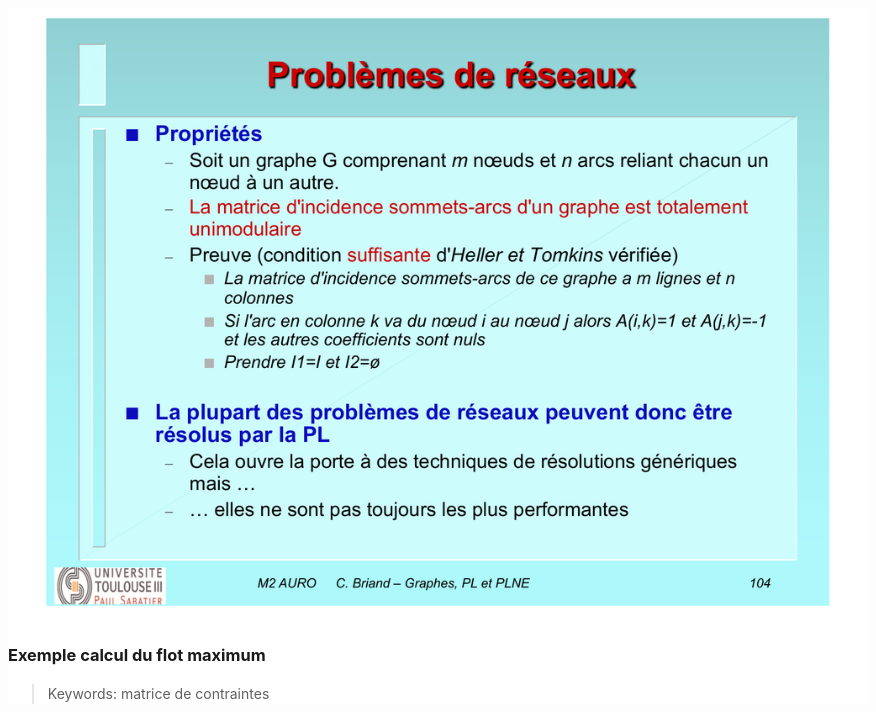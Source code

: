 ![](/assets/images/B2.OPLNE.CM.Slide-104.png)

### Exemple calcul du flot maximum

> Keywords: matrice de contraintes
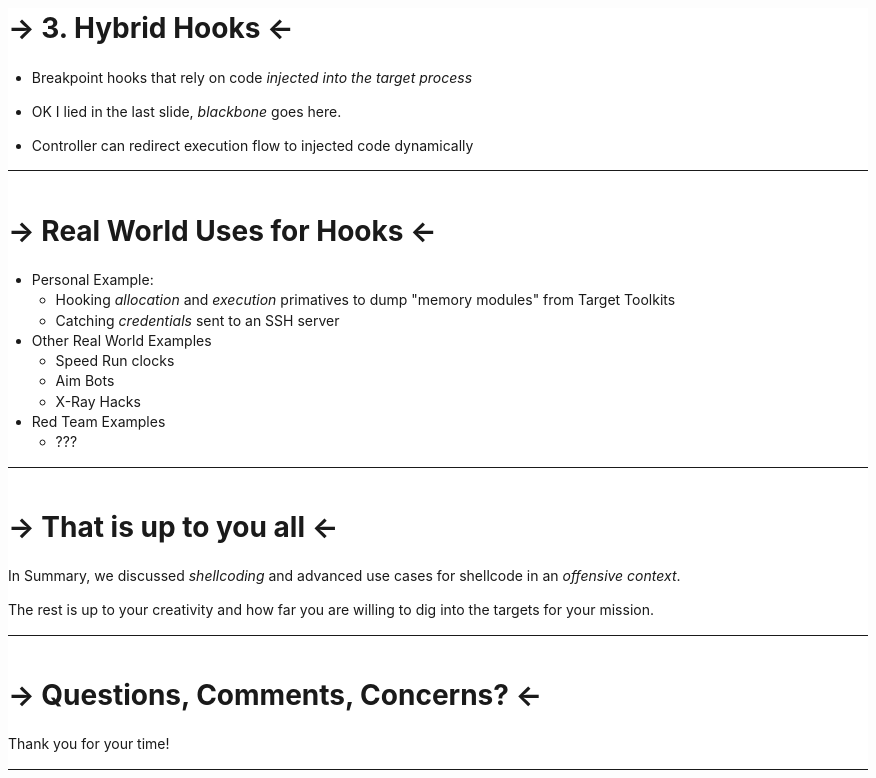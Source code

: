 -> 3. Hybrid Hooks <-
======

* Breakpoint hooks that rely on code *injected into the target process*

* OK I lied in the last slide, *blackbone* goes here.
* Controller can redirect execution flow to injected code dynamically

---

-> Real World Uses for Hooks <-
======

* Personal Example:
  * Hooking *allocation* and *execution* primatives to dump "memory modules" from Target Toolkits
  * Catching *credentials* sent to an SSH server
* Other Real World Examples
  * Speed Run clocks
  * Aim Bots
  * X-Ray Hacks
* Red Team Examples
  * ???

---

-> That is up to you all <-
======

In Summary, we discussed *shellcoding* and advanced use cases for shellcode in an *offensive context*.

The rest is up to your creativity and how far you are willing to dig into the targets for your mission. 

---

-> Questions, Comments, Concerns? <-
======

Thank you for your time!

---
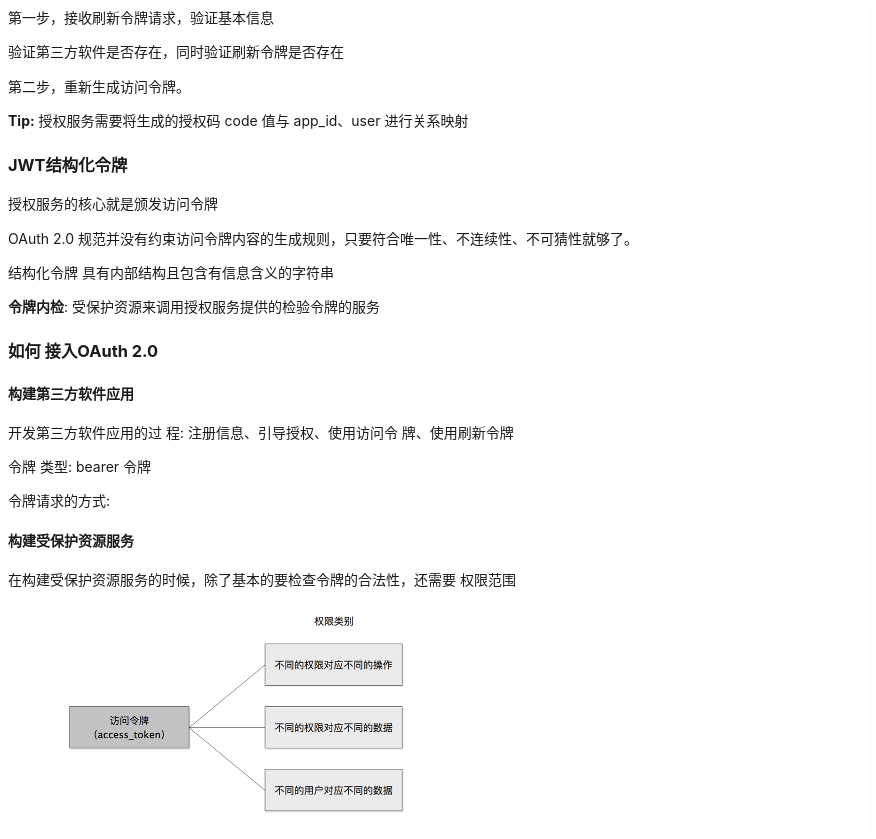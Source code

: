 第一步，接收刷新令牌请求，验证基本信息

验证第三方软件是否存在，同时验证刷新令牌是否存在

第二步，重新生成访问令牌。



**Tip:** 授权服务需要将生成的授权码 code 值与 app_id、user 进行关系映射



### JWT结构化令牌

授权服务的核心就是颁发访问令牌

OAuth 2.0 规范并没有约束访问令牌内容的生成规则，只要符合唯一性、不连续性、不可猜性就够了。

结构化令牌  具有内部结构且包含有信息含义的字符串

**令牌内检**: 受保护资源来调用授权服务提供的检验令牌的服务



### 如何 接入OAuth 2.0

#### 构建第三方软件应用

开发第三方软件应用的过 程: 注册信息、引导授权、使用访问令 牌、使用刷新令牌

令牌 类型: bearer 令牌

令牌请求的方式:

#### 构建受保护资源服务

在构建受保护资源服务的时候，除了基本的要检查令牌的合法性，还需要 权限范围

<img src="OAuth2.0.assets/%E4%B8%8B%E8%BD%BD%20(1).png" alt="下载 (1)" style="zoom:50%;" />
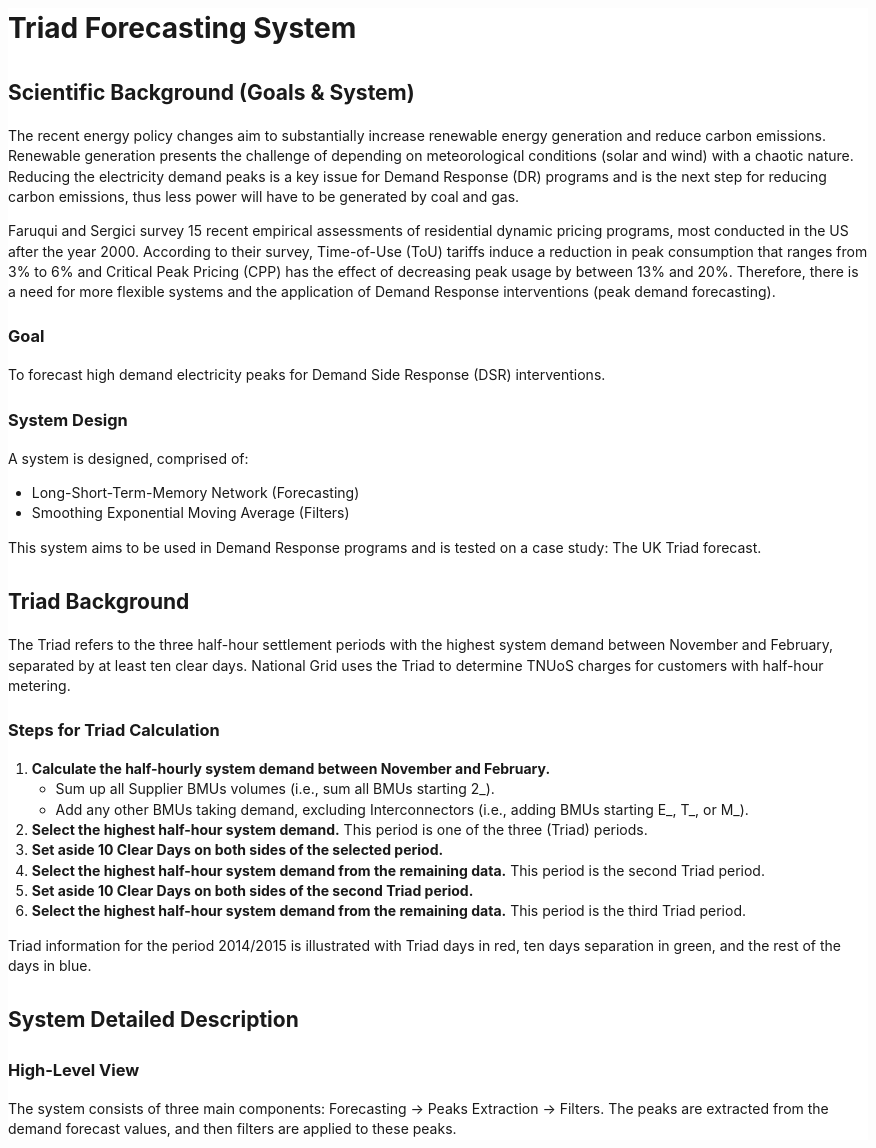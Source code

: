 # Triad Forecasting System

## Scientific Background (Goals & System)
The recent energy policy changes aim to substantially increase renewable energy generation and reduce carbon emissions. Renewable generation presents the challenge of depending on meteorological conditions (solar and wind) with a chaotic nature. Reducing the electricity demand peaks is a key issue for Demand Response (DR) programs and is the next step for reducing carbon emissions, thus less power will have to be generated by coal and gas. 

Faruqui and Sergici survey 15 recent empirical assessments of residential dynamic pricing programs, most conducted in the US after the year 2000. According to their survey, Time-of-Use (ToU) tariffs induce a reduction in peak consumption that ranges from 3% to 6% and Critical Peak Pricing (CPP) has the effect of decreasing peak usage by between 13% and 20%. Therefore, there is a need for more flexible systems and the application of Demand Response interventions (peak demand forecasting).

### Goal
To forecast high demand electricity peaks for Demand Side Response (DSR) interventions.

### System Design
A system is designed, comprised of:
- Long-Short-Term-Memory Network (Forecasting)
- Smoothing Exponential Moving Average (Filters)

This system aims to be used in Demand Response programs and is tested on a case study: The UK Triad forecast.

## Triad Background
The Triad refers to the three half-hour settlement periods with the highest system demand between November and February, separated by at least ten clear days. National Grid uses the Triad to determine TNUoS charges for customers with half-hour metering.

### Steps for Triad Calculation
1. **Calculate the half-hourly system demand between November and February.**
   - Sum up all Supplier BMUs volumes (i.e., sum all BMUs starting 2_).
   - Add any other BMUs taking demand, excluding Interconnectors (i.e., adding BMUs starting E_, T_, or M_).
2. **Select the highest half-hour system demand.** This period is one of the three (Triad) periods.
3. **Set aside 10 Clear Days on both sides of the selected period.**
4. **Select the highest half-hour system demand from the remaining data.** This period is the second Triad period.
5. **Set aside 10 Clear Days on both sides of the second Triad period.**
6. **Select the highest half-hour system demand from the remaining data.** This period is the third Triad period.

Triad information for the period 2014/2015 is illustrated with Triad days in red, ten days separation in green, and the rest of the days in blue.

## System Detailed Description
### High-Level View
The system consists of three main components: Forecasting -> Peaks Extraction -> Filters. The peaks are extracted from the demand forecast values, and then filters are applied to these peaks.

**What is needed:** For this exercise, set down the lines in the entries above from the one with "matrice de contraintes" through the one with "from Target Toolkits" exactly as written, without any pictures.

**Response to the exercise:**
> Keywords: matrice de contraintes
Source code

: -> 3. Hybrid Hooks <-
======

* Breakpoint hooks that rely on code *injected into the target process*

* OK I lied in the last slide, *blackbone* goes here.
* Controller can redirect execution flow to injected code dynamically

---

-> Real World Uses for Hooks <-
======

* Personal Example:
  * Hooking *allocation* and *execution* primatives to dump "memory modules" from Target Toolkits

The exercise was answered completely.